(Saved data entries)
-=-=-
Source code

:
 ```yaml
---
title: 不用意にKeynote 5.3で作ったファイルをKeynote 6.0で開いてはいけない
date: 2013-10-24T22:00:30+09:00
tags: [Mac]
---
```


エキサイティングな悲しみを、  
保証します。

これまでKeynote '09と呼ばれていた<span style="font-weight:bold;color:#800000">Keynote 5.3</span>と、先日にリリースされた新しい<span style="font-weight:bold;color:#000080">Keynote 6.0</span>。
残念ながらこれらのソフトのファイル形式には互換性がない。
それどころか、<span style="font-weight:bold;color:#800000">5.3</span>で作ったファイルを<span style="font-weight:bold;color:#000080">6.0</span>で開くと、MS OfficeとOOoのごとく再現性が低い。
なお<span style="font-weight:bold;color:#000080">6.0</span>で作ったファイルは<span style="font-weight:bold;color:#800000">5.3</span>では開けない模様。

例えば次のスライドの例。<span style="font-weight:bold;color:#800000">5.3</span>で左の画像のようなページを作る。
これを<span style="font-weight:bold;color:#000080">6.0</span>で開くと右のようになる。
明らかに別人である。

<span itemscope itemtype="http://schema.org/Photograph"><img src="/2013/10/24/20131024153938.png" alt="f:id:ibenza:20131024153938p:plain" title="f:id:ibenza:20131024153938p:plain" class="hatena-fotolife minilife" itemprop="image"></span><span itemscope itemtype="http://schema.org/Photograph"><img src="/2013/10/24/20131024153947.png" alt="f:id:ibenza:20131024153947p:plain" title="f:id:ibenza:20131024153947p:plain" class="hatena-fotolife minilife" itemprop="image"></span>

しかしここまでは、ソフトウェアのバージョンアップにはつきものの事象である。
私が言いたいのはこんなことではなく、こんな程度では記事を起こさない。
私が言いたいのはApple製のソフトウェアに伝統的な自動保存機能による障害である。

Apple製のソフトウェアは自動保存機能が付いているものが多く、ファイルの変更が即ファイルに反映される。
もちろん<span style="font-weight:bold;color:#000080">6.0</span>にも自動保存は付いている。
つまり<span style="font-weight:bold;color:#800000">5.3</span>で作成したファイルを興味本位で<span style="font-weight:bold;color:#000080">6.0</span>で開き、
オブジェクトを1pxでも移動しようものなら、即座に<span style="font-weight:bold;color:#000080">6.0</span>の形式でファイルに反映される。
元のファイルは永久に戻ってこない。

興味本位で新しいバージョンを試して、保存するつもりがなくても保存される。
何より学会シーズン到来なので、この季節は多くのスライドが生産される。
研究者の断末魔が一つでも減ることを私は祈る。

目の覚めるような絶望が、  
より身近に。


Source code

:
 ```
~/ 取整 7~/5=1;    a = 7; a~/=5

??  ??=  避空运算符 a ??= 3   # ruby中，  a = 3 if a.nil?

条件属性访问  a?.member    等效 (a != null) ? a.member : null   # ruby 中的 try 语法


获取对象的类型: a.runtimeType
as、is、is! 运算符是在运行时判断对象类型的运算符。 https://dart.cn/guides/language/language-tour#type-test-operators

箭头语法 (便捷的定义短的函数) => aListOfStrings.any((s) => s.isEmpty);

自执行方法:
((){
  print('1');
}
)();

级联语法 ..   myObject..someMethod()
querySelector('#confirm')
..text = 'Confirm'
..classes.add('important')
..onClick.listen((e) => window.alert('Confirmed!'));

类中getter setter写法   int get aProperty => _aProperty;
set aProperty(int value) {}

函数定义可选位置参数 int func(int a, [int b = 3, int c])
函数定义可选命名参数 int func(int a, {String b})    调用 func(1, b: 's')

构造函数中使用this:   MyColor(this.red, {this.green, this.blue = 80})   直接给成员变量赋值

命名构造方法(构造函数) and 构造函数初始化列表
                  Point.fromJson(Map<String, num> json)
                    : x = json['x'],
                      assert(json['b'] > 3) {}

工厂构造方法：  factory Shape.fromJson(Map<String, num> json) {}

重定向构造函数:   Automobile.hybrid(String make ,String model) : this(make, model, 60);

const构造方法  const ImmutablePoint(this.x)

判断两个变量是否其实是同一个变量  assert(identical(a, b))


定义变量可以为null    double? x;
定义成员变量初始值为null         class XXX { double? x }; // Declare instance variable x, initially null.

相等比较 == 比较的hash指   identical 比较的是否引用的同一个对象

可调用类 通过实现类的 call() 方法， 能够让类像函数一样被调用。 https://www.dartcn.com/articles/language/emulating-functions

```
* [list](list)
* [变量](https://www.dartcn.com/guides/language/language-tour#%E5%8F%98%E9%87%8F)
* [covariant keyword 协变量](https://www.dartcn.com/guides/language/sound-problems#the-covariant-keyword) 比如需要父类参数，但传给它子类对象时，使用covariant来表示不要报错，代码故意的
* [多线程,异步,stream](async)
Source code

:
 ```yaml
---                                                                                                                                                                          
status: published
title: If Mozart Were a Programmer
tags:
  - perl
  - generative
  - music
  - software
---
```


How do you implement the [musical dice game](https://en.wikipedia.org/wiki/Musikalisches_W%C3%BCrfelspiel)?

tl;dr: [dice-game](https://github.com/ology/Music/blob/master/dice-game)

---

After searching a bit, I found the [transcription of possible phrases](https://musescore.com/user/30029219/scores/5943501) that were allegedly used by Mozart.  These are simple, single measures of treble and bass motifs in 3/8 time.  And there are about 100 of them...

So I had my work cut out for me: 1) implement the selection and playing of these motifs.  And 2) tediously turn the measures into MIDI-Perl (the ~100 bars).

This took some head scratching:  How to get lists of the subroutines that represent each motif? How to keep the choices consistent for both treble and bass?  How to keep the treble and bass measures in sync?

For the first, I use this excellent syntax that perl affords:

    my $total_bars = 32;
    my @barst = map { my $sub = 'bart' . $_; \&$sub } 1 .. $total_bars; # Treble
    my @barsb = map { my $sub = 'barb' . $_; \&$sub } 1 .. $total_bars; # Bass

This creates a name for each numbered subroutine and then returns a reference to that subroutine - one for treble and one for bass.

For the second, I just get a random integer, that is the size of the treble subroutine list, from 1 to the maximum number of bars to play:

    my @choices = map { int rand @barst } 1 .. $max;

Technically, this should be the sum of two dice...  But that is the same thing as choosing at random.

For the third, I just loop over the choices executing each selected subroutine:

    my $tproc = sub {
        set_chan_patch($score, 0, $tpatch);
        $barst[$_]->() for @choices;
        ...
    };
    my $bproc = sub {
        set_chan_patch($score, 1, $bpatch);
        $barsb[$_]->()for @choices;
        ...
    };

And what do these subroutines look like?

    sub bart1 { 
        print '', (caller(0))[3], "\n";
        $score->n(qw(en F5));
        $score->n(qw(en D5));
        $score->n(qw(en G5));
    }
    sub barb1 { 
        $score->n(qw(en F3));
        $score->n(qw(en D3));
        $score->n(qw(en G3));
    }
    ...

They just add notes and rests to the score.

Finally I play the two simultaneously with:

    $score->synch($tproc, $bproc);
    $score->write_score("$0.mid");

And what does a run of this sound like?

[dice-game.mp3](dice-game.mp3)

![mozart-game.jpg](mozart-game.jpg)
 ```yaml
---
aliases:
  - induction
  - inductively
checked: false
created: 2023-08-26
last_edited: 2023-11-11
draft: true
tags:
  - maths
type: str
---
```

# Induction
-=-=-
All of the data must be set down again exactly.

**Response below**
Source code

:
 ```yaml
---
title: 不用意にKeynote 5.3で作ったファイルをKeynote 6.0で開いてはいけない
date: 2013-10-24T22:00:30+09:00
tags: [Mac]
---
```


エキサイティングな悲しみを、  
保証します。

これまでKeynote '09と呼ばれていた<span style="font-weight:bold;color:#800000">Keynote 5.3</span>と、先日にリリースされた新しい<span style="font-weight:bold;color:#000080">Keynote 6.0</span>。
残念ながらこれらのソフトのファイル形式には互換性がない。
それどころか、<span style="font-weight:bold;color:#800000">5.3</span>で作ったファイルを<span style="font-weight:bold;color:#000080">6.0</span>で開くと、MS OfficeとOOoのごとく再現性が低い。
なお<span style="font-weight:bold;color:#000080">6.0</span>で作ったファイルは<span style="font-weight:bold;color:#800000">5.3</span>では開けない模様。

例えば次のスライドの例。<span style="font-weight:bold;color:#800000">5.3</span>で左の画像のようなページを作る。
これを<span style="font-weight:bold;color:#000080">6.0</span>で開くと右のようになる。
明らかに別人である。

<span itemscope itemtype="http://schema.org/Photograph"><img src="/2013/10/24/20131024153938.png" alt="f:id:ibenza:20131024153938p:plain" title="f:id:ibenza:20131024153938p:plain" class="hatena-fotolife minilife" itemprop="image"></span><span itemscope itemtype="http://schema.org/Photograph"><img src="/2013/10/24/20131024153947.png" alt="f:id:ibenza:20131024153947p:plain" title="f:id:ibenza:20131024153947p:plain" class="hatena-fotolife minilife" itemprop="image"></span>

しかしここまでは、ソフトウェアのバージョンアップにはつきものの事象である。
私が言いたいのはこんなことではなく、こんな程度では記事を起こさない。
私が言いたいのはApple製のソフトウェアに伝統的な自動保存機能による障害である。

Apple製のソフトウェアは自動保存機能が付いているものが多く、ファイルの変更が即ファイルに反映される。
もちろん<span style="font-weight:bold;color:#000080">6.0</span>にも自動保存は付いている。
つまり<span style="font-weight:bold;color:#800000">5.3</span>で作成したファイルを興味本位で<span style="font-weight:bold;color:#000080">6.0</span>で開き、
オブジェクトを1pxでも移動しようものなら、即座に<span style="font-weight:bold;color:#000080">6.0</span>の形式でファイルに反映される。
元のファイルは永久に戻ってこない。

興味本位で新しいバージョンを試して、保存するつもりがなくても保存される。
何より学会シーズン到来なので、この季節は多くのスライドが生産される。
研究者の断末魔が一つでも減ることを私は祈る。

目の覚めるような絶望が、  
より身近に。


Source code

:
 ```
~/ 取整 7~/5=1;    a = 7; a~/=5

??  ??=  避空运算符 a ??= 3   # ruby中，  a = 3 if a.nil?

条件属性访问  a?.member    等效 (a != null) ? a.member : null   # ruby 中的 try 语法


获取对象的类型: a.runtimeType
as、is、is! 运算符是在运行时判断对象类型的运算符。 https://dart.cn/guides/language/language-tour#type-test-operators

箭头语法 (便捷的定义短的函数) => aListOfStrings.any((s) => s.isEmpty);

自执行方法:
((){
  print('1');
}
)();

级联语法 ..   myObject..someMethod()
querySelector('#confirm')
..text = 'Confirm'
..classes.add('important')
..onClick.listen((e) => window.alert('Confirmed!'));

类中getter setter写法   int get aProperty => _aProperty;
set aProperty(int value) {}

函数定义可选位置参数 int func(int a, [int b = 3, int c])
函数定义可选命名参数 int func(int a, {String b})    调用 func(1, b: 's')

构造函数中使用this:   MyColor(this.red, {this.green, this.blue = 80})   直接给成员变量赋值

命名构造方法(构造函数) and 构造函数初始化列表
                  Point.fromJson(Map<String, num> json)
                    : x = json['x'],
                      assert(json['b'] > 3) {}

工厂构造方法：  factory Shape.fromJson(Map<String, num> json) {}

重定向构造函数:   Automobile.hybrid(String make ,String model) : this(make, model, 60);

const构造方法  const ImmutablePoint(this.x)

判断两个变量是否其实是同一个变量  assert(identical(a, b))


定义变量可以为null    double? x;
定义成员变量初始值为null         class XXX { double? x }; // Declare instance variable x, initially null.

相等比较 == 比较的hash指   identical 比较的是否引用的同一个对象

可调用类 通过实现类的 call() 方法， 能够让类像函数一样被调用。 https://www.dartcn.com/articles/language/emulating-functions

```
* [list](list)
* [变量](https://www.dartcn.com/guides/language/language-tour#%E5%8F%98%E9%87%8F)
* [covariant keyword 协变量](https://www.dartcn.com/guides/language/sound-problems#the-covariant-keyword) 比如需要父类参数，但传给它子类对象时，使用covariant来表示不要报错，代码故意的
* [多线程,异步,stream](async)
Source code

:
 ```yaml
---                                                                                                                                                                          
status: published
title: If Mozart Were a Programmer
tags:
  - perl
  - generative
  - music
  - software
---
```


How do you implement the [musical dice game](https://en.wikipedia.org/wiki/Musikalisches_W%C3%BCrfelspiel)?

tl;dr: [dice-game](https://github.com/ology/Music/blob/master/dice-game)

---

After searching a bit, I found the [transcription of possible phrases](https://musescore.com/user/30029219/scores/5943501) that were allegedly used by Mozart.  These are simple, single measures of treble and bass motifs in 3/8 time.  And there are about 100 of them...

So I had my work cut out for me: 1) implement the selection and playing of these motifs.  And 2) tediously turn the measures into MIDI-Perl (the ~100 bars).

This took some head scratching:  How to get lists of the subroutines that represent each motif? How to keep the choices consistent for both treble and bass?  How to keep the treble and bass measures in sync?

For the first, I use this excellent syntax that perl affords:

    my $total_bars = 32;
    my @barst = map { my $sub = 'bart' . $_; \&$sub } 1 .. $total_bars; # Treble
    my @barsb = map { my $sub = 'barb' . $_; \&$sub } 1 .. $total_bars; # Bass

This creates a name for each numbered subroutine and then returns a reference to that subroutine - one for treble and one for bass.

For the second, I just get a random integer, that is the size of the treble subroutine list, from 1 to the maximum number of bars to play:

    my @choices = map { int rand @barst } 1 .. $max;

Technically, this should be the sum of two dice...  But that is the same thing as choosing at random.

For the third, I just loop over the choices executing each selected subroutine:

    my $tproc = sub {
        set_chan_patch($score, 0, $tpatch);
        $barst[$_]->() for @choices;
        ...
    };
    my $bproc = sub {
        set_chan_patch($score, 1, $bpatch);
        $barsb[$_]->()for @choices;
        ...
    };

And what do these subroutines look like?

    sub bart1 { 
        print '', (caller(0))[3], "\n";
        $score->n(qw(en F5));
        $score->n(qw(en D5));
        $score->n(qw(en G5));
    }
    sub barb1 { 
        $score->n(qw(en F3));
        $score->n(qw(en D3));
        $score->n(qw(en G3));
    }
    ...

They just add notes and rests to the score.

Finally I play the two simultaneously with:

    $score->synch($tproc, $bproc);
    $score->write_score("$0.mid");

And what does a run of this sound like?

[dice-game.mp3](dice-game.mp3)

![mozart-game.jpg](mozart-game.jpg)
 ```yaml
---
aliases:
  - induction
  - inductively
checked: false
created: 2023-08-26
last_edited: 2023-11-11
draft: true
tags:
  - maths
type: str
---
```

# Induction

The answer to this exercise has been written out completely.